What is required:
Write out every line below that contains "begin".

### Exercise input

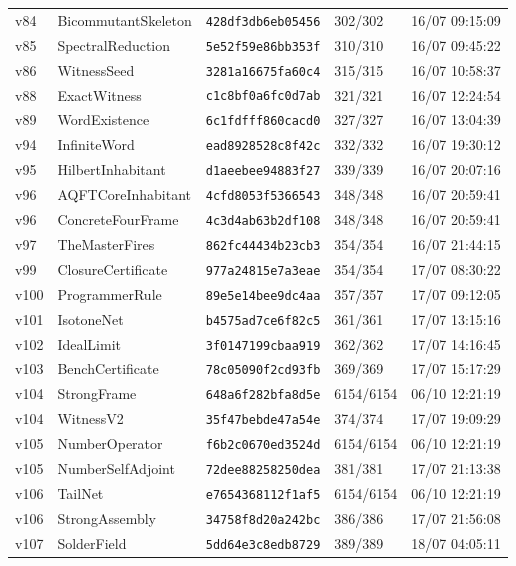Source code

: \documentclass[11pt]{article}
\theoremstyle{definition}\newtheorem{deriv}{Derivation}
\begin{document}
{\begin{longtable}{@{}lllll@{}}
v84 & BicommutantSkeleton & \texttt{428df3db6eb05456} & 302/302 & 16/07 09:15:09 \\
v85 & SpectralReduction & \texttt{5e52f59e86bb353f} & 310/310 & 16/07 09:45:22 \\
v86 & WitnessSeed & \texttt{3281a16675fa60c4} & 315/315 & 16/07 10:58:37 \\
v88 & ExactWitness & \texttt{c1c8bf0a6fc0d7ab} & 321/321 & 16/07 12:24:54 \\
v89 & WordExistence & \texttt{6c1fdfff860cacd0} & 327/327 & 16/07 13:04:39 \\
v94 & InfiniteWord & \texttt{ead8928528c8f42c} & 332/332 & 16/07 19:30:12 \\
v95 & HilbertInhabitant & \texttt{d1aeebee94883f27} & 339/339 & 16/07 20:07:16 \\
v96 & AQFTCoreInhabitant & \texttt{4cfd8053f5366543} & 348/348 & 16/07 20:59:41 \\
v96 & ConcreteFourFrame & \texttt{4c3d4ab63b2df108} & 348/348 & 16/07 20:59:41 \\
v97 & TheMasterFires & \texttt{862fc44434b23cb3} & 354/354 & 16/07 21:44:15 \\
v99 & ClosureCertificate & \texttt{977a24815e7a3eae} & 354/354 & 17/07 08:30:22 \\
v100 & ProgrammerRule & \texttt{89e5e14bee9dc4aa} & 357/357 & 17/07 09:12:05 \\
v101 & IsotoneNet & \texttt{b4575ad7ce6f82c5} & 361/361 & 17/07 13:15:16 \\
v102 & IdealLimit & \texttt{3f0147199cbaa919} & 362/362 & 17/07 14:16:45 \\
v103 & BenchCertificate & \texttt{78c05090f2cd93fb} & 369/369 & 17/07 15:17:29 \\
v104 & StrongFrame & \texttt{648a6f282bfa8d5e} & 6154/6154 & 06/10 12:21:19 \\
v104 & WitnessV2 & \texttt{35f47bebde47a54e} & 374/374 & 17/07 19:09:29 \\
v105 & NumberOperator & \texttt{f6b2c0670ed3524d} & 6154/6154 & 06/10 12:21:19 \\
v105 & NumberSelfAdjoint & \texttt{72dee88258250dea} & 381/381 & 17/07 21:13:38 \\
v106 & TailNet & \texttt{e7654368112f1af5} & 6154/6154 & 06/10 12:21:19 \\
v106 & StrongAssembly & \texttt{34758f8d20a242bc} & 386/386 & 17/07 21:56:08 \\
v107 & SolderField & \texttt{5dd64e3c8edb8729} & 389/389 & 18/07 04:05:11 \\

\end{longtable}}
\end{document}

######

Response for this exercise:
\begin{document}
{\begin{longtable}{@{}lllll@{}}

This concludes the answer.